Upon its release on 14 May 2021, I Am All Girls was watched by Netflix subscribers all over the world, at one point ranking among the world's Top 10 films on Netflix.

==Plot==
Inspired by true events, the narrative revolves around Gert Van Rooyen, a South African offender who was imprisoned in 1994. He was charged with the abduction of six girls, none of which were ever found. In a recorded tape, Gert de Jager confessed to kidnapping these girls under the instructions of a National Party Cabinet Minister. He smuggled the girls to Middle Eastern countries like Iran in exchange for oil. However, this tape was never released by the Apartheid Government and Gert de Jager was killed soon after his confession.

In present-day Johannesburg, South Africa, Directorate for Priority Crime Investigation (DPCI) officer, Jodie Snyman is rigorously carrying out human trafficking raids but with little to no results. The operation is tight on resources and is on the verge of shutting down when suddenly they find a murdered man with initials carved on his body.

Further investigation reveals that the body is Cabinet Minister Oupa who was also on the National Register for sex offenders. Jodie finds some hidden tapes in Oupa’s garage and concludes that he was a pedophile who assaulted his own granddaughter. The initials on his dead body, T.S.C, are the initials of Tarrynlee Shaw Carter, one of the six missing girls abducted by Gert de Jager. Oupa is hinted to be the same cabinet minister against whom Gert de Jager witnessed.

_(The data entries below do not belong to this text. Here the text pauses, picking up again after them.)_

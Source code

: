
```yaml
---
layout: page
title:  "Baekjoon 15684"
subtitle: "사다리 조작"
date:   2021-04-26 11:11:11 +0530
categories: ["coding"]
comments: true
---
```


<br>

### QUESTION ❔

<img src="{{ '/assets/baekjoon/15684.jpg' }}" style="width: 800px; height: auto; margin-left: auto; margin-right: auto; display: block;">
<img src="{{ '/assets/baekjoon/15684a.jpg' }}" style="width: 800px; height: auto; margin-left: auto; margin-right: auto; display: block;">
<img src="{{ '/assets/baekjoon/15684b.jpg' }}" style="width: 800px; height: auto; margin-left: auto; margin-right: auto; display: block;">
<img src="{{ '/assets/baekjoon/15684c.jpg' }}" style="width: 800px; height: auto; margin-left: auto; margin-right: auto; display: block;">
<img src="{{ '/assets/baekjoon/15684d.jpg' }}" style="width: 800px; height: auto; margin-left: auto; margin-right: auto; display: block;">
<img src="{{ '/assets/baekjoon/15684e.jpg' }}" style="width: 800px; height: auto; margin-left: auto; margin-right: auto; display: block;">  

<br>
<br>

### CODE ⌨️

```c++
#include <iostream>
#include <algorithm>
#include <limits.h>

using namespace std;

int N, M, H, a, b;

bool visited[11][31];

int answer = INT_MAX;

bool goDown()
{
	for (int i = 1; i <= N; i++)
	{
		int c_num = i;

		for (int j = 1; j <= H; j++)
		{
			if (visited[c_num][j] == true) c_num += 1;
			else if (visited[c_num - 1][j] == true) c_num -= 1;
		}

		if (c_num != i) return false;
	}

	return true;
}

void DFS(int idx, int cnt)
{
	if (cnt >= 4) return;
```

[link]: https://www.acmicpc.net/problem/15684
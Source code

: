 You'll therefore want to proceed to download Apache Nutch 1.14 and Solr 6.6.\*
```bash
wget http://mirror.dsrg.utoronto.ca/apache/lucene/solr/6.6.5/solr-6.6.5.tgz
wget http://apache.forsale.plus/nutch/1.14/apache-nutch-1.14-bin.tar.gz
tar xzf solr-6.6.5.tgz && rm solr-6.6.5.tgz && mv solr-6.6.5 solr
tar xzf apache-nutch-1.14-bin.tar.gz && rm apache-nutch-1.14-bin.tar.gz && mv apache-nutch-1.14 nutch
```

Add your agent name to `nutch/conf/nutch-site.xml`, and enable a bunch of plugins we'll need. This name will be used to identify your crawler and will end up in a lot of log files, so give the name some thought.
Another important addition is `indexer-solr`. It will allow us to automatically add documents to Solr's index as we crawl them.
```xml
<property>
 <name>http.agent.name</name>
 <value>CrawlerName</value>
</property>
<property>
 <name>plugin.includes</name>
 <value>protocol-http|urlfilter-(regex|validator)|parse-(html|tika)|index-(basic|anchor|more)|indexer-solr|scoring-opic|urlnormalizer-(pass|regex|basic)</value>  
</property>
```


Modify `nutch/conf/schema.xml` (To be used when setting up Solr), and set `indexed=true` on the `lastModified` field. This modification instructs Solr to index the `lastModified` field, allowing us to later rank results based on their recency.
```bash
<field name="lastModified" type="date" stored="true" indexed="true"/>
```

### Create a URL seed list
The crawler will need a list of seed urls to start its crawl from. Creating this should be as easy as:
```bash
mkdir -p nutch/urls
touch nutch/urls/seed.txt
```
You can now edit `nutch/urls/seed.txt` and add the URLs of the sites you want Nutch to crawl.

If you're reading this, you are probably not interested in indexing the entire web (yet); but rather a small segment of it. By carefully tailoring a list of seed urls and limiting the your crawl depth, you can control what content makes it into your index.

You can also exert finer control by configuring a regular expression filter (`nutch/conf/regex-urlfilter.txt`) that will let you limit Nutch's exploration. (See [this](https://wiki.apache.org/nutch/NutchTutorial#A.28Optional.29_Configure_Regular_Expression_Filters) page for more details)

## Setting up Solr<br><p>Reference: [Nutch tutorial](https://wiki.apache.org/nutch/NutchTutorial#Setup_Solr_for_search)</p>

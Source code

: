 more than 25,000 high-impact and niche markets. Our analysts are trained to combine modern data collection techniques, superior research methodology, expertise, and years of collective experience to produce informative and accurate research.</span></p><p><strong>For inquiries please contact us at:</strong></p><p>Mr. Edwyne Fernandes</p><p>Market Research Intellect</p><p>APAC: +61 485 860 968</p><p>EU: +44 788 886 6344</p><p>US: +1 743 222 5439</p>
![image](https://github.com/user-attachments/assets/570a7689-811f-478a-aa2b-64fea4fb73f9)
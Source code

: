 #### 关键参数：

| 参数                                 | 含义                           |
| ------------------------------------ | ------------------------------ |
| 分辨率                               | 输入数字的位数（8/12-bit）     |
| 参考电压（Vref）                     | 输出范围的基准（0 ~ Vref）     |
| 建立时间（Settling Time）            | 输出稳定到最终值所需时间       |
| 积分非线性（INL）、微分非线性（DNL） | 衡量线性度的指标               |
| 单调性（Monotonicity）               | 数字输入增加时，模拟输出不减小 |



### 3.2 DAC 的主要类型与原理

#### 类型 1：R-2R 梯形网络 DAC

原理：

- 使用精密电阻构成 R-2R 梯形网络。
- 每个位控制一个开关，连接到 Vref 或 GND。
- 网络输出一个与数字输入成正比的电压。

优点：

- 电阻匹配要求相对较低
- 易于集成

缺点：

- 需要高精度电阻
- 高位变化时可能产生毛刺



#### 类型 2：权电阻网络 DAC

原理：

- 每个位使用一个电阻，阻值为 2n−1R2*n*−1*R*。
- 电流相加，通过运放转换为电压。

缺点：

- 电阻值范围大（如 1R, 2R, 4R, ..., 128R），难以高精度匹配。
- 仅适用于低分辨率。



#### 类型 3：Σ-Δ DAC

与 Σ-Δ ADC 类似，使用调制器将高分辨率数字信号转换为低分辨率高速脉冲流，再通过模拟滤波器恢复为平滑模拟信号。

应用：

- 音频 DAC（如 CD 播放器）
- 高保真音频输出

The case gets more complicated when more bodies with similar initials start surfacing. Jodie assumes the killer to be a vigilante, taking revenge for the six missing girls. However, with the help of the hooded killer, Jodie uncovers a syndicate of sex trafficking cartels thus cleaning the society by unlawful means.

Jodie begins to suspect her colleague, Ntombizonke Bapai, of being the killer after intel reveals the killer is likely to be working from within the police. Reluctant to accuse Bapai due to her romantic feelings for her, Jodie instead investigates her flat and finds Gert de Jager’s recorded tape, left for her by Bapai.

Through Gert’s tape, Jodie finds out about a farm in Brakpan from where the Syndicate was run by FJ Nolte, the Cabinet Minister about whom Gert was actually talking about. Out of the six girls initially kidnapped by Gert, FJ Nolte only smuggled five. He kept Ntombizonke when she was a child and repeatedly sexually assaulted her.

Jodie learns that Brakpan has an airstrip from where girls are sold directly to potential buyers without conflicting the secured routes. She drives to Brakpan and finds the dead, branded bodies of the two Khan brothers, shipping transporters who were smuggling girls in large numbers and were earlier captured by Jodie, but released.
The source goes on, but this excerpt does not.